DATA SHOWN Block Start

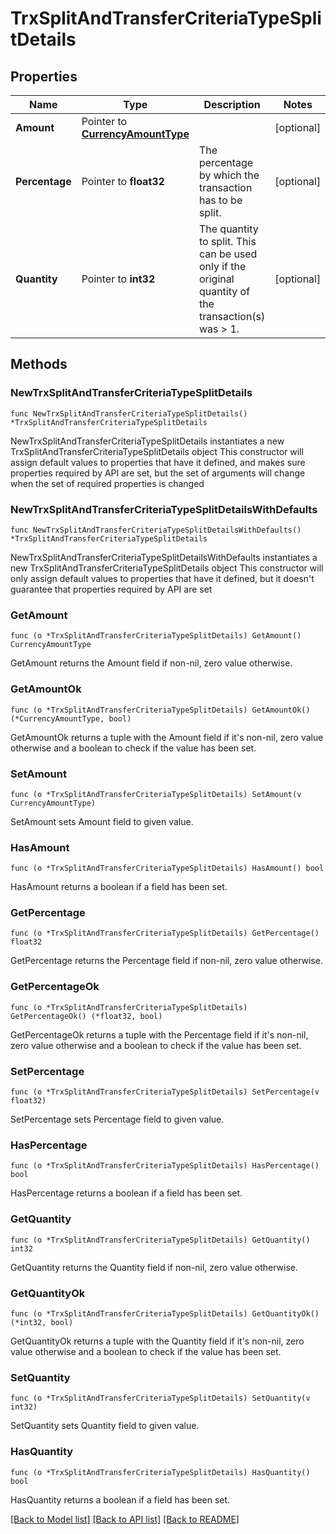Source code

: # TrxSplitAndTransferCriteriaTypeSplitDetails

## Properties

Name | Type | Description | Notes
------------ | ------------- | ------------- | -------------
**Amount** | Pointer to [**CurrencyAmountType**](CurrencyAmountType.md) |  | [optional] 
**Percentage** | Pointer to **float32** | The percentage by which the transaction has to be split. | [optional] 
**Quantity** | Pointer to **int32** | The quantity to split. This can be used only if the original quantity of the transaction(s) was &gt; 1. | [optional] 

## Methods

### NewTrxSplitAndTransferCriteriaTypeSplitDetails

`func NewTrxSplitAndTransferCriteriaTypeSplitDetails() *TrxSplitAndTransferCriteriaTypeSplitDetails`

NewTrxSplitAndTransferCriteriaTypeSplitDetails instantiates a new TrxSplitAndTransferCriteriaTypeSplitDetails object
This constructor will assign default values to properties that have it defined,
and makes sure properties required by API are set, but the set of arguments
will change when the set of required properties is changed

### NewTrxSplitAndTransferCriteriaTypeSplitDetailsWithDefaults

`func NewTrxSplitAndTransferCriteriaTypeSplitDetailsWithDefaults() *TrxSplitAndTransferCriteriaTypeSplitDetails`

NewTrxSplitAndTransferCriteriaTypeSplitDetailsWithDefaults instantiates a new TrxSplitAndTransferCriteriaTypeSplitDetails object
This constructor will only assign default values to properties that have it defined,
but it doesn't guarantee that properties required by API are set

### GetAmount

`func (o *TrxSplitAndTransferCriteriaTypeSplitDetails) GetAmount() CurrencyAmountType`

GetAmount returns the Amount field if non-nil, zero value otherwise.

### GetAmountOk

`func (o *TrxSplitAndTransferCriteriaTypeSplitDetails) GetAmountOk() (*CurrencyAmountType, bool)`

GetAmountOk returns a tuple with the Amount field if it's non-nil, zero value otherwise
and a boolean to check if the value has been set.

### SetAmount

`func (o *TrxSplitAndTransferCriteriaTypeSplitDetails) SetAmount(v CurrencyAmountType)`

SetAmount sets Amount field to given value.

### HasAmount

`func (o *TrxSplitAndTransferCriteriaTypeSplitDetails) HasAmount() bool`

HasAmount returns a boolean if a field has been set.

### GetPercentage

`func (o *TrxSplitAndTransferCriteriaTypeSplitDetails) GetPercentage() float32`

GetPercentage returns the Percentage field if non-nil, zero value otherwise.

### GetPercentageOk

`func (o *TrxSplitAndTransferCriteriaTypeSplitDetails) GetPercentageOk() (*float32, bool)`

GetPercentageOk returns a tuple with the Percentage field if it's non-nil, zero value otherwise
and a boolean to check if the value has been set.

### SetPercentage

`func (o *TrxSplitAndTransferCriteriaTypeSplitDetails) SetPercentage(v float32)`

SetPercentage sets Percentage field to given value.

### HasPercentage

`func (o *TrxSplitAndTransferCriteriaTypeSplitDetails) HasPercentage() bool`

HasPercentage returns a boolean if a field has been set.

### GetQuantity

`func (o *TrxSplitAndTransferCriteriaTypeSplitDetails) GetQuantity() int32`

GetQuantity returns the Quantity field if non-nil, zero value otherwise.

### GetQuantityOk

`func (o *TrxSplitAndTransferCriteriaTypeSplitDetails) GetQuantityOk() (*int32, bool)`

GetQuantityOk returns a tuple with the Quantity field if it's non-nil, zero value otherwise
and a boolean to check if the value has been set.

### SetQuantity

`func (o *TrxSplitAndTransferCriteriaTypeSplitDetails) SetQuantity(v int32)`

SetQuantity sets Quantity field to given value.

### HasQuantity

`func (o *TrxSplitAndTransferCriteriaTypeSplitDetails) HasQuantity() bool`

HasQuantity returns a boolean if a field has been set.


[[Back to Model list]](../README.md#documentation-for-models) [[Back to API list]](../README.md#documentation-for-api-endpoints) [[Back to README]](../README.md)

DATA SHOWN Block End
DATA SHOWN Block Start

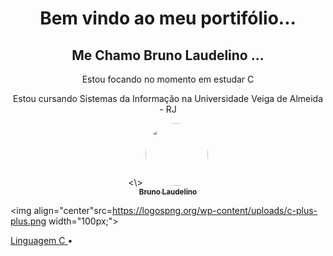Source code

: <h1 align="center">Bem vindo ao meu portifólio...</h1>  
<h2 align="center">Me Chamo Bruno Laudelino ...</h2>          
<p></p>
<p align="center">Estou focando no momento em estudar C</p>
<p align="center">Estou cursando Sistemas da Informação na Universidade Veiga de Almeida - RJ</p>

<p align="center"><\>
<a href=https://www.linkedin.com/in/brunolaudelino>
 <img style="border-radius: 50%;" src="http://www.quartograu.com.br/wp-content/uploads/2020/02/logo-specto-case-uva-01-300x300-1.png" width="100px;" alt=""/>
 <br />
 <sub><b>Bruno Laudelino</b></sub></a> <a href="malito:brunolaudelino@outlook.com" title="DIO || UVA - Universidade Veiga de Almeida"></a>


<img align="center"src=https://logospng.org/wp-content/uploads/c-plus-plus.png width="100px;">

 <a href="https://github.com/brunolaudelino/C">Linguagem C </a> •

DATA SHOWN Block End
DATA SHOWN Block Start

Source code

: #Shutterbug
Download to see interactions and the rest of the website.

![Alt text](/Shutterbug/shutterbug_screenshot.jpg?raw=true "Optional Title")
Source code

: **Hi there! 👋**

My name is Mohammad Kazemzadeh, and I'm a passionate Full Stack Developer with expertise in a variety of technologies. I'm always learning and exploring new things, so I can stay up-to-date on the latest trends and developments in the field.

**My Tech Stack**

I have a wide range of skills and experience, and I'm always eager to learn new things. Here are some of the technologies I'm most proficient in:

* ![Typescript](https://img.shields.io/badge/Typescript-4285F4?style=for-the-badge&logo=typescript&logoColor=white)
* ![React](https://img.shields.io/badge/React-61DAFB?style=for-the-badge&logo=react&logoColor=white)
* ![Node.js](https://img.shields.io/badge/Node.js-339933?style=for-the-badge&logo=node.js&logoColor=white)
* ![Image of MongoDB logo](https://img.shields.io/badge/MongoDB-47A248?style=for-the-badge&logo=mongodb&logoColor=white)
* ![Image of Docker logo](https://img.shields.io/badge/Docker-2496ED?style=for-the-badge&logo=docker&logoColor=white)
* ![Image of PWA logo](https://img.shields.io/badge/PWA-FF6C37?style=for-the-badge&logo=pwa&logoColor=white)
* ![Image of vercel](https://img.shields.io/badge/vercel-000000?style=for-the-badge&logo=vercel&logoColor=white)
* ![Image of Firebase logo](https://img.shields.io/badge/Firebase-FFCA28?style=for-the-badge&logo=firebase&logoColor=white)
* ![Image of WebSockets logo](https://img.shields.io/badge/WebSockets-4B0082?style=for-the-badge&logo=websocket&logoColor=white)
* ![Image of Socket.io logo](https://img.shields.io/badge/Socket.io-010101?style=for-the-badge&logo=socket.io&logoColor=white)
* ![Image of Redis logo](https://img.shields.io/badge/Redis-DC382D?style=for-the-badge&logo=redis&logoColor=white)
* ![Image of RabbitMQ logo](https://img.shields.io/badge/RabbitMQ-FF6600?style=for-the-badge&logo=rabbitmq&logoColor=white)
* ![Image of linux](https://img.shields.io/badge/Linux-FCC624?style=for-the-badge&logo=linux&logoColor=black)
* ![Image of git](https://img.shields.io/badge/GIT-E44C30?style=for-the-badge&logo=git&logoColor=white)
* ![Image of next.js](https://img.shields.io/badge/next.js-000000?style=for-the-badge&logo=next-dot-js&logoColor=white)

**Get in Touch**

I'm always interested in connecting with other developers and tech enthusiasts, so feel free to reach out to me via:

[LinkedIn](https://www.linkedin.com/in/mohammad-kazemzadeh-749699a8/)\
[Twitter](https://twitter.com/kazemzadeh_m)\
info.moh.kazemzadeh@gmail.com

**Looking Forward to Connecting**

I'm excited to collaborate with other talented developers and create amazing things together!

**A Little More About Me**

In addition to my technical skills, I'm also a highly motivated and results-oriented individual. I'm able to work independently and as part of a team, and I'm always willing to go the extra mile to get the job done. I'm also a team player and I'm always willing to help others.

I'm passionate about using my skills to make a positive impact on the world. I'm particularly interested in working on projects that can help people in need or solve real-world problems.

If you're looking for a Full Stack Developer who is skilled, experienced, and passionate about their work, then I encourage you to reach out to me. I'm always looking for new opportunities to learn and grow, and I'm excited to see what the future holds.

DATA SHOWN Block End

▶ _TASK TO CARRY OUT_:
Above are the records; print exactly the lines from the line with "### HasPercentage" to the line with "[[Back to Model", including both, and nothing else.

▶ _FINISHED TASK_:
### HasPercentage

`func (o *TrxSplitAndTransferCriteriaTypeSplitDetails) HasPercentage() bool`

HasPercentage returns a boolean if a field has been set.

### GetQuantity

`func (o *TrxSplitAndTransferCriteriaTypeSplitDetails) GetQuantity() int32`

GetQuantity returns the Quantity field if non-nil, zero value otherwise.

### GetQuantityOk

`func (o *TrxSplitAndTransferCriteriaTypeSplitDetails) GetQuantityOk() (*int32, bool)`

GetQuantityOk returns a tuple with the Quantity field if it's non-nil, zero value otherwise
and a boolean to check if the value has been set.

### SetQuantity

`func (o *TrxSplitAndTransferCriteriaTypeSplitDetails) SetQuantity(v int32)`

SetQuantity sets Quantity field to given value.

### HasQuantity

`func (o *TrxSplitAndTransferCriteriaTypeSplitDetails) HasQuantity() bool`

HasQuantity returns a boolean if a field has been set.


[[Back to Model list]](../README.md#documentation-for-models) [[Back to API list]](../README.md#documentation-for-api-endpoints) [[Back to README]](../README.md)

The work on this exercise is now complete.